'''

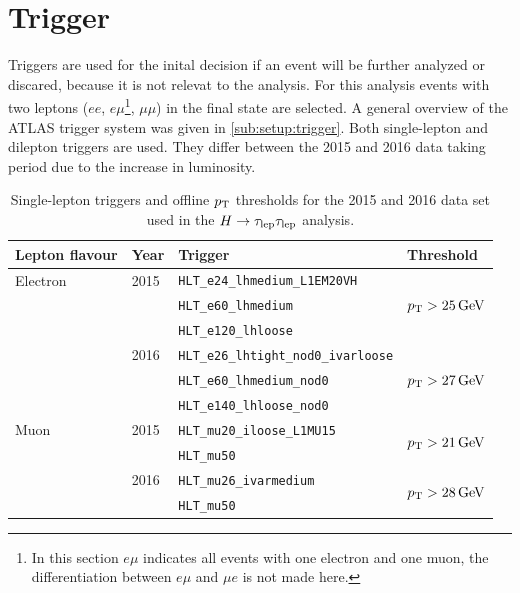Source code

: \section{Trigger}\label{sec:event_selection:trigger}

Triggers are used for the inital decision if an event will be further analyzed or discared, because it is not relevat to the analysis.
For this analysis events with two leptons ($ee$, $e\mu$\footnote{In this section $e\mu$ indicates all events
with one electron and one muon, the differentiation between $e\mu$ and $\mu e$ is not made here.}, $\mu\mu$) in the final state are selected.
A general overview of the ATLAS trigger system was given in \cref{sub:setup:trigger}.
Both single-lepton and dilepton triggers are used.
They differ between the 2015 and 2016 data taking period due to the increase in luminosity.

\begin{table}[htpb]
    \centering
    \caption{Single-lepton triggers and offline $p_\text{T}$ thresholds for the 2015 and 2016 data set used in the $H \to \tau_\text{lep} \tau_\text{lep}$ analysis.}\label{tab:event_selection:trigger:single}
    \begin{tabular}{@{}llll@{}}
        \toprule
        Lepton flavour & Year & Trigger & Threshold \\ \midrule
        Electron       & 2015 & \texttt{HLT\_e24\_lhmedium\_L1EM20VH} & \multirow{3}{*}{$\pt > \unit[25]{GeV}$} \\
                       &      & \texttt{HLT\_e60\_lhmedium} \\
                       &      & \texttt{HLT\_e120\_lhloose} \\ \cmidrule(l){2-4}
                       & 2016 & \texttt{HLT\_e26\_lhtight\_nod0\_ivarloose} & \multirow{3}{*}{$\pt > \unit[27]{GeV}$} \\
                       &      & \texttt{HLT\_e60\_lhmedium\_nod0} \\
                       &      & \texttt{HLT\_e140\_lhloose\_nod0} \\ \midrule
        Muon           & 2015 & \texttt{HLT\_mu20\_iloose\_L1MU15} & \multirow{2}{*}{$\pt > \unit[21]{GeV}$} \\
                       &      & \texttt{HLT\_mu50} \\ \cmidrule(l){2-4}
                       & 2016 & \texttt{HLT\_mu26\_ivarmedium} & \multirow{2}{*}{$\pt > \unit[28]{GeV}$} \\
                       &      & \texttt{HLT\_mu50} \\
        \bottomrule
    \end{tabular}
\end{table}


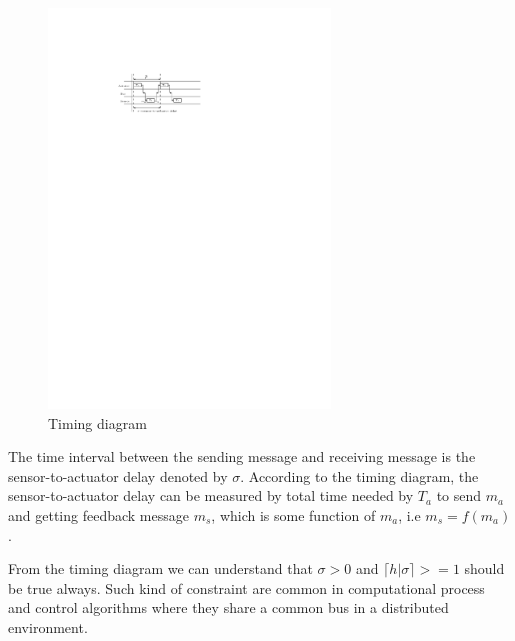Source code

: \begin{figure}
\begin{center}
\includegraphics[width=75mm]{timing_diagram_deadline_cosntraint.pdf}
\end{center}
\caption{Timing diagram}
\label{tim_dig}
\end{figure}


The time interval between the sending message and receiving message is the
sensor-to-actuator delay denoted by $\sigma$. According to the timing diagram,
the sensor-to-actuator delay can be measured by total time needed by $T_a$
to send $m_a$ and getting feedback message $m_s$, which is some function of $m_a$,
i.e $m_s = f(m_a)$. 

From the timing diagram we can understand that $\sigma > 0$ and $\lceil{h|\sigma}\rceil >= 1$
should be true always. Such kind of constraint are common in computational process and 
control algorithms where they share a common bus in a distributed environment.


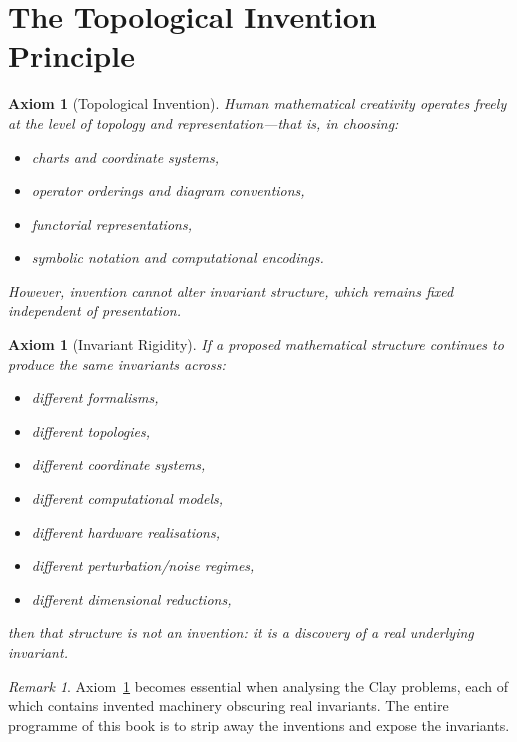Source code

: \documentclass[12pt, openany]{book}
\newtheorem{axiom}[theorem]{Axiom}
\theoremstyle{remark}
\newtheorem{remark}[theorem]{Remark}
\begin{document}
\section{The Topological Invention Principle}
\label{sec:found-topology}

\begin{axiom}[Topological Invention]\label{ax:top-inv}
Human mathematical creativity operates freely at the level of topology and
representation---that is, in choosing:
\begin{itemize}
  \item charts and coordinate systems,
  \item operator orderings and diagram conventions,
  \item functorial representations,
  \item symbolic notation and computational encodings.
\end{itemize}
However, invention cannot alter invariant structure, which remains fixed independent
of presentation.
\end{axiom}

\begin{axiom}[Invariant Rigidity]\label{ax:inv-rigid}
If a proposed mathematical structure continues to produce the same invariants across:
\begin{itemize}
  \item different formalisms,
  \item different topologies,
  \item different coordinate systems,
  \item different computational models,
  \item different hardware realisations,
  \item different perturbation/noise regimes,
  \item different dimensional reductions,
\end{itemize}
then that structure is not an invention: it is a \emph{discovery} of a real underlying
invariant.
\end{axiom}

\begin{remark}
Axiom~\ref{ax:inv-rigid} becomes essential when analysing the Clay problems, each of
which contains invented machinery obscuring real invariants. The entire programme of
this book is to strip away the inventions and expose the invariants.
\end{remark}

\end{document}
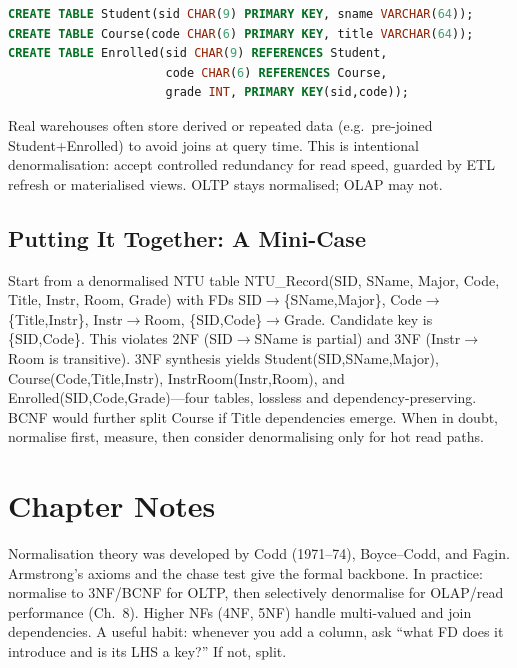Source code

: \begin{lstlisting}[language=SQL, caption={3NF tables for enrolment}, label={lst:3nf}]
CREATE TABLE Student(sid CHAR(9) PRIMARY KEY, sname VARCHAR(64));
CREATE TABLE Course(code CHAR(6) PRIMARY KEY, title VARCHAR(64));
CREATE TABLE Enrolled(sid CHAR(9) REFERENCES Student,
                      code CHAR(6) REFERENCES Course,
                      grade INT, PRIMARY KEY(sid,code));
\end{lstlisting}

\begin{remark}[Denormalisation]
\begin{sloppypar}
Real warehouses often store derived or repeated data (e.g.\ pre-joined Student+Enrolled) to avoid joins at query time. This is intentional denormalisation: accept controlled redundancy for read speed, guarded by ETL refresh or materialised views. OLTP stays normalised; OLAP may not.
\end{sloppypar}
\end{remark}

\subsection{Putting It Together: A Mini-Case}

\begin{sloppypar}
Start from a denormalised NTU table NTU\_Record(SID, SName, Major, Code, Title, Instr, Room, Grade) with FDs SID$\to$\{SName,Major\}, Code$\to$\{Title,Instr\}, Instr$\to$Room, \{SID,Code\}$\to$Grade. Candidate key is \{SID,Code\}. This violates 2NF (SID$\to$SName is partial) and 3NF (Instr$\to$Room is transitive). 3NF synthesis yields Student(SID,SName,Major), Course(Code,Title,Instr), InstrRoom(Instr,Room), and Enrolled(SID,Code,Grade)---four tables, lossless and dependency-preserving. BCNF would further split Course if Title dependencies emerge. When in doubt, normalise first, measure, then consider denormalising only for hot read paths.
\end{sloppypar}

\section{Chapter Notes}

Normalisation theory was developed by Codd (1971--74), Boyce--Codd, and Fagin. Armstrong's axioms and the chase test give the formal backbone. In practice: normalise to 3NF/BCNF for OLTP, then selectively denormalise for OLAP/read performance (Ch.~8). Higher NFs (4NF, 5NF) handle multi-valued and join dependencies. A useful habit: whenever you add a column, ask ``what FD does it introduce and is its LHS a key?'' If not, split.

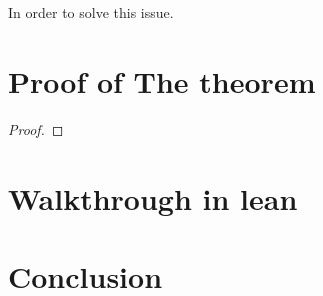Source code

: \documentclass[11pt]{article}
\begin{document}
In order to solve this issue.

\section*{ Proof of The theorem }


\begin{proof}

\end{proof}
\section*{ Walkthrough in lean }
\section*{ Conclusion }
\end{document}
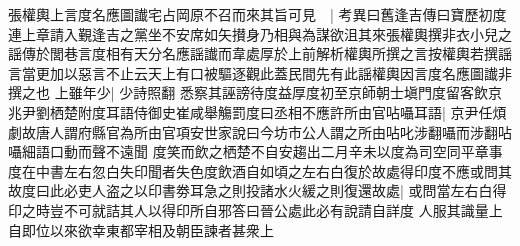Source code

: 張權輿上言度名應圖䜟宅占岡原不召而來其旨可見　|{
	考異曰舊逢吉傳曰寶歷初度連上章請入覲逢吉之黨坐不安席如矢攅身乃相與為謀欲沮其來張權輿撰非衣小兒之謡傳於閭巷言度相有天分名應謡䜟而韋處厚於上前解析權輿所撰之言按權輿若撰謡言當更加以惡言不止云天上有口被驅逐觀此蓋民間先有此謡權輿因言度名應圖䜟非撰之也}
上雖年少|{
	少詩照翻}
悉察其誣謗待度益厚度初至京師朝士塡門度留客飲京兆尹劉栖楚附度耳語侍御史崔咸舉觴罰度曰丞相不應許所由官呫囁耳語|{
	京尹任煩劇故唐人謂府縣官為所由官項安世家說曰今坊市公人謂之所由呫叱涉翻囁而涉翻呫囁細語口動而聲不遠聞}
度笑而飲之栖楚不自安趨出二月辛未以度為司空同平章事度在中書左右忽白失印聞者失色度飲酒自如頃之左右白復於故處得印度不應或問其故度曰此必吏人盗之以印書劵耳急之則投諸水火緩之則復還故處|{
	或問當左右白得印之時豈不可就詰其人以得印所自邪答曰晉公處此必有說請自詳度}
人服其識量上自即位以來欲幸東都宰相及朝臣諫者甚衆上


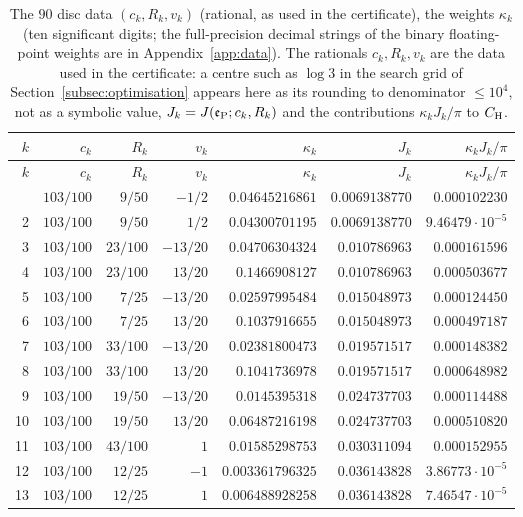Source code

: \documentclass[11pt,reqno]{amsart}
\numberwithin{equation}{section}
\theoremstyle{definition}
\theoremstyle{remark}
\begin{document}
\small
\begin{center}
\begin{longtable}{@{}rrrrrrr@{}}\caption{The $90$ disc data $(c_k,R_k,v_k)$ (rational, as used in the certificate), the weights $\kappa_k$ (ten significant digits; the full-precision decimal strings of the binary floating-point weights are in Appendix~\ref{app:data}). The rationals $c_k,R_k,v_k$ are the data used in the certificate: a centre such as $\log3$ in the search grid of Section~\ref{subsec:optimisation} appears here as its rounding to denominator $\le10^4$, not as a symbolic value, $J_k=J(\mathfrak e_{\rm P};c_k,R_k)$ and the contributions $\kappa_kJ_k/\pi$ to $C_{\rm H}$.}\label{tab:hybrid_discs}\\
\toprule $k$ & $c_k$ & $R_k$ & $v_k$ & $\kappa_k$ & $J_k$ & $\kappa_kJ_k/\pi$\\\midrule\endfirsthead
\toprule $k$ & $c_k$ & $R_k$ & $v_k$ & $\kappa_k$ & $J_k$ & $\kappa_kJ_k/\pi$\\\midrule\endhead
\bottomrule\endfoot
1 & $103/100$ & $9/50$ & $-1/2$ & $0.04645216861$ & $0.0069138770$ & $0.000102230$\\
2 & $103/100$ & $9/50$ & $1/2$ & $0.04300701195$ & $0.0069138770$ & $9.46479\cdot10^{-5}$\\
3 & $103/100$ & $23/100$ & $-13/20$ & $0.04706304324$ & $0.010786963$ & $0.000161596$\\
4 & $103/100$ & $23/100$ & $13/20$ & $0.1466908127$ & $0.010786963$ & $0.000503677$\\
5 & $103/100$ & $7/25$ & $-13/20$ & $0.02597995484$ & $0.015048973$ & $0.000124450$\\
6 & $103/100$ & $7/25$ & $13/20$ & $0.1037916655$ & $0.015048973$ & $0.000497187$\\
7 & $103/100$ & $33/100$ & $-13/20$ & $0.02381800473$ & $0.019571517$ & $0.000148382$\\
8 & $103/100$ & $33/100$ & $13/20$ & $0.1041736978$ & $0.019571517$ & $0.000648982$\\
9 & $103/100$ & $19/50$ & $-13/20$ & $0.0145395318$ & $0.024737703$ & $0.000114488$\\
10 & $103/100$ & $19/50$ & $13/20$ & $0.06487216198$ & $0.024737703$ & $0.000510820$\\
11 & $103/100$ & $43/100$ & $1$ & $0.01585298753$ & $0.030311094$ & $0.000152955$\\
12 & $103/100$ & $12/25$ & $-1$ & $0.003361796325$ & $0.036143828$ & $3.86773\cdot10^{-5}$\\
13 & $103/100$ & $12/25$ & $1$ & $0.006488928258$ & $0.036143828$ & $7.46547\cdot10^{-5}$\\

\end{longtable}
\end{center}
\end{document}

'''

EXERCISE BRIEF: Of the lines above, copy each that contains "actuator".

OUTPUT BELOW:
sensor-to-actuator delay denoted by $\sigma$. According to the timing diagram,
the sensor-to-actuator delay can be measured by total time needed by $T_a$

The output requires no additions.